Extracted entries
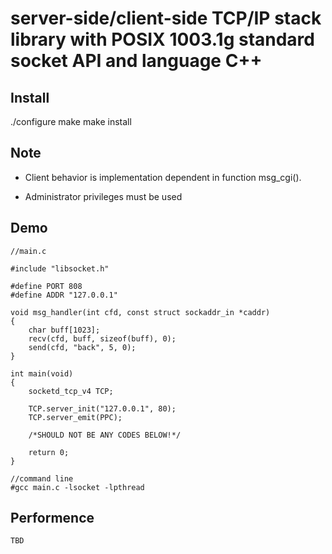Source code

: # server-side/client-side TCP/IP stack library with POSIX 1003.1g standard socket API and language C++

## Install

./configure
make
make install

## Note
* Client behavior is implementation dependent in function msg_cgi(). 

* Administrator privileges must be used 

## Demo
    //main.c

    #include "libsocket.h"

    #define PORT 808 
    #define ADDR "127.0.0.1" 

    void msg_handler(int cfd, const struct sockaddr_in *caddr)
    {
        char buff[1023];
        recv(cfd, buff, sizeof(buff), 0);
        send(cfd, "back", 5, 0);
    }

    int main(void)
    {
		socketd_tcp_v4 TCP;

		TCP.server_init("127.0.0.1", 80);
		TCP.server_emit(PPC);

        /*SHOULD NOT BE ANY CODES BELOW!*/

        return 0;
    }

    //command line
    #gcc main.c -lsocket -lpthread

## Performence
	TBD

Your task
Could you write out the whole listing exactly, dropping the pictures?

Result
Source code

: # server-side/client-side TCP/IP stack library with POSIX 1003.1g standard socket API and language C++

## Install

./configure
make
make install

## Note
* Client behavior is implementation dependent in function msg_cgi(). 

* Administrator privileges must be used 

## Demo
    //main.c

    #include "libsocket.h"

    #define PORT 808 
    #define ADDR "127.0.0.1" 

    void msg_handler(int cfd, const struct sockaddr_in *caddr)
    {
        char buff[1023];
        recv(cfd, buff, sizeof(buff), 0);
        send(cfd, "back", 5, 0);
    }

    int main(void)
    {
		socketd_tcp_v4 TCP;

		TCP.server_init("127.0.0.1", 80);
		TCP.server_emit(PPC);

        /*SHOULD NOT BE ANY CODES BELOW!*/

        return 0;
    }

    //command line
    #gcc main.c -lsocket -lpthread

## Performence
	TBD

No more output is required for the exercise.